# Draw bridge ideas



## jimhoot (Mar 21, 2015)

Well do to some wind damage the other day I have to replace a bridge.
The bridge is in a section of our trestle.
I just left it out so I could decide what kind I wanted to replace it with.
Well today it came to me why not build a draw bridge we can tilt up and just be able to walk in to this area with out stepping over trestle.

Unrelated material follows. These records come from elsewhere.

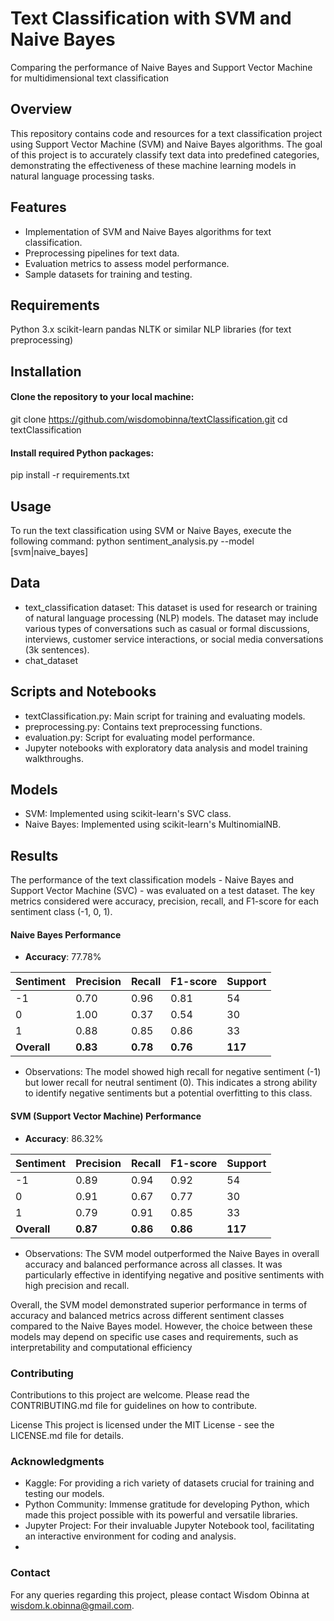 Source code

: # Text Classification with SVM and Naive Bayes
Comparing the performance of Naive Bayes and Support Vector Machine for multidimensional text classification
## Overview
This repository contains code and resources for a text classification project using Support Vector Machine (SVM) and Naive Bayes algorithms. The goal of this project is to accurately classify text data into predefined categories, demonstrating the effectiveness of these machine learning models in natural language processing tasks.

## Features
- Implementation of SVM and Naive Bayes algorithms for text classification.
- Preprocessing pipelines for text data.
- Evaluation metrics to assess model performance.
- Sample datasets for training and testing.

## Requirements
Python 3.x
scikit-learn
pandas
NLTK or similar NLP libraries (for text preprocessing)

## Installation
#### Clone the repository to your local machine:
git clone https://github.com/wisdomobinna/textClassification.git
cd textClassification
#### Install required Python packages:
pip install -r requirements.txt

## Usage
To run the text classification using SVM or Naive Bayes, execute the following command:
python sentiment_analysis.py --model [svm|naive_bayes]

## Data
- text_classification dataset: This dataset is used for research or training of natural language processing (NLP) models. The dataset may include various types of conversations such as casual or formal discussions, interviews, customer service interactions, or social media conversations (3k sentences).
- chat_dataset

## Scripts and Notebooks
- textClassification.py: Main script for training and evaluating models.
- preprocessing.py: Contains text preprocessing functions.
- evaluation.py: Script for evaluating model performance.
- Jupyter notebooks with exploratory data analysis and model training walkthroughs.

## Models
- SVM: Implemented using scikit-learn's SVC class.
- Naive Bayes: Implemented using scikit-learn's MultinomialNB.

## Results
The performance of the text classification models - Naive Bayes and Support Vector Machine (SVC) - was evaluated on a test dataset. The key metrics considered were accuracy, precision, recall, and F1-score for each sentiment class (-1, 0, 1).
#### Naive Bayes Performance

- **Accuracy**: 77.78%

| Sentiment | Precision | Recall | F1-score | Support |
|-----------|-----------|--------|----------|---------|
| -1        | 0.70      | 0.96   | 0.81     | 54      |
| 0         | 1.00      | 0.37   | 0.54     | 30      |
| 1         | 0.88      | 0.85   | 0.86     | 33      |
| **Overall** | **0.83** | **0.78** | **0.76** | **117** |

- Observations: The model showed high recall for negative sentiment (-1) but lower recall for neutral sentiment (0). This indicates a strong ability to identify negative sentiments but a potential overfitting to this class.

#### SVM (Support Vector Machine) Performance

- **Accuracy**: 86.32%

| Sentiment | Precision | Recall | F1-score | Support |
|-----------|-----------|--------|----------|---------|
| -1        | 0.89      | 0.94   | 0.92     | 54      |
| 0         | 0.91      | 0.67   | 0.77     | 30      |
| 1         | 0.79      | 0.91   | 0.85     | 33      |
| **Overall** | **0.87** | **0.86** | **0.86** | **117** |

- Observations: The SVM model outperformed the Naive Bayes in overall accuracy and balanced performance across all classes. It was particularly effective in identifying negative and positive sentiments with high precision and recall.

Overall, the SVM model demonstrated superior performance in terms of accuracy and balanced metrics across different sentiment classes compared to the Naive Bayes model. However, the choice between these models may depend on specific use cases and requirements, such as interpretability and computational efficiency

### Contributing
Contributions to this project are welcome. Please read the CONTRIBUTING.md file for guidelines on how to contribute.

License
This project is licensed under the MIT License - see the LICENSE.md file for details.

### Acknowledgments
- Kaggle: For providing a rich variety of datasets crucial for training and testing our models.
- Python Community: Immense gratitude for developing Python, which made this project possible with its powerful and versatile libraries.
- Jupyter Project: For their invaluable Jupyter Notebook tool, facilitating an interactive environment for coding and analysis.
- 
### Contact
For any queries regarding this project, please contact Wisdom Obinna at wisdom.k.obinna@gmail.com.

So what I am thinking is something that pivots.
We use track power so I know I will have to rum jumper wires under the opening and to the tilting section of track.
It will be about 3' long give or take at this time.
Any Ideas or pictures would be very help full.

Jim


----------



## denray (Jan 5, 2008)

https://forums.mylargescale.com/16-...roadbed/10463-new-bridge-portable-layout.html
Check this out Jim
Dennis


----------



## jimhoot (Mar 21, 2015)

Thanks Dennis
I found a link to that thread doing a search.
Are you using the draw bridge?


----------



## denray (Jan 5, 2008)

No Jim , Still setting where we unloaded it when used last time.


----------



## jimhoot (Mar 21, 2015)

And where is that?


----------



## denray (Jan 5, 2008)

in my shed


----------



## Ironton (Jan 2, 2008)

The best alignment key I have seen was on a live steam track in Las Vegas. Basically he took to pieces of angle and used then to align the track when the bridge was closed. With substantial hinges it automatically locked into place.


The idea was something like this. Screw one angle onto the layout with the bend upwards. Screw the second on the bridge with the bend also upwards. He had two of these sets, one on each side, and whoever lifted the bridge just had to set it down and it was aligned. Pretty foolproof.


Like this: 

/\
/\


Just a suggestion.


----------